ND   JMC : History of Medieval Philosophy / by Maurice De Wulf

144. Rhaban Maur and Eric of Auxerre. -- RHABAN MAUR (a pupil of Alcuin at Tours, then teacher at Fulda, where he had among his numerous auditors Servatus Lupus of Ferrières) did not go beyond the general assertions just referred to. There is nothing in his encyclopedic collections (126, 1), nor in the glosses which Cousin attributes to him{1} on the Isagoge and the De Interpretatione, nor in his treatise on The Proposition, that he did not learn from Boëthius.
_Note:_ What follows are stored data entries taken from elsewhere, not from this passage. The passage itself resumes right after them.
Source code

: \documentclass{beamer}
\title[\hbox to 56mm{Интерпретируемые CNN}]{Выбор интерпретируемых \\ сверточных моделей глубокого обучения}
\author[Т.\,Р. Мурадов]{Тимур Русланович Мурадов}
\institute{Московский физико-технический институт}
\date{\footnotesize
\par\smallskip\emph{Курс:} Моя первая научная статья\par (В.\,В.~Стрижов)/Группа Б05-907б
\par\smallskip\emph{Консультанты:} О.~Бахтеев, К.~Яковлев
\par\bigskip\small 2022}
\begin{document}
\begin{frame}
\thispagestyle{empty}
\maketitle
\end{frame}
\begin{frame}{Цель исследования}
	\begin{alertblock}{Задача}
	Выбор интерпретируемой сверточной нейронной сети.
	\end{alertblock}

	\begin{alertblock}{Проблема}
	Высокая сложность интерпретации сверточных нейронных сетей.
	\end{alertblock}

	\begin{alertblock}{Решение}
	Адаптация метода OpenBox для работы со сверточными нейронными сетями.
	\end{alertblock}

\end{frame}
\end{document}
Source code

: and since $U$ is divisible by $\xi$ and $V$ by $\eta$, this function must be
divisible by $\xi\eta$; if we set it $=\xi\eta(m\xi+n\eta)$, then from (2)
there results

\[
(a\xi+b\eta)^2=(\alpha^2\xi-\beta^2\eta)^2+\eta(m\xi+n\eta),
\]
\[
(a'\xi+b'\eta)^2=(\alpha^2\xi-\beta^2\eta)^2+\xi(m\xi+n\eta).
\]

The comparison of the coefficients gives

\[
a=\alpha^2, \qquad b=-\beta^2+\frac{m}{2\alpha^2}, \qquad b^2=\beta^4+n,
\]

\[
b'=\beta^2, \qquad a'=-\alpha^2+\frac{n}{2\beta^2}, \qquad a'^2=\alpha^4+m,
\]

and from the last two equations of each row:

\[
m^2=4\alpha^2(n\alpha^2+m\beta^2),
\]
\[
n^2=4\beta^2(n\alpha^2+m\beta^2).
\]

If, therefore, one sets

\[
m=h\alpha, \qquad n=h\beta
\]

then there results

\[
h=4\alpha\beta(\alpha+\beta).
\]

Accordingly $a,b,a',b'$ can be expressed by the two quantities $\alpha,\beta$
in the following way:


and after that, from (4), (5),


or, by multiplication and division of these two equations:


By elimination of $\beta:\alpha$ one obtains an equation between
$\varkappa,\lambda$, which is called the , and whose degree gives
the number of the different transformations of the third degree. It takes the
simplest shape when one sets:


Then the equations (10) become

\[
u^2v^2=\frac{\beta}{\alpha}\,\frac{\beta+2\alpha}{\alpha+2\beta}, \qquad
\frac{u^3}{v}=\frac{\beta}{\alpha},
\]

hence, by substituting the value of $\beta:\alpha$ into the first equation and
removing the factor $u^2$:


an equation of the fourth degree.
He teaches that universal terms signify neither sensations nor things, but notions, and that the universal has no essence other than that of the individual things of sense.{2}

ERIC OF AUXERRE (who flourished about the middle of the ninth century, studying under Servatus Lupus of Ferrièes and Rhaban Maur at Fulda before he opened school at Auxerre) reflects the same general tendencies in the glosses of which he is the reputed author. Hauréau attributes to him commentaries on the De Interpretatione, on Pseudo-Augustine's Dialectic and Book an the Ten Categories, on the Isagoge, on the Latin text De Syllogismo of Apuleius, and on various works of Boëthius. According to Professor Baeumker, only portions of the glosses on the Categories of Pseudo-Augustine can be attributed to Eric.{3}

An anonymous commentary on Martianus Capella, written by a contemporary of Eric and brought to light by Victor Cousin, may be mentioned among the anti-realistic productions of this period.


{1} According to PRANTL and others they are the work of a pseudo-Rhaban

{2} DOMET DE VOROES, S. Anselme, p. 35.

{3} DR. BAEUMKER has promised an edition of those glosses. CLERVAL (op. cit., p. 165) attributes them to a disciple of Rhaban Maur.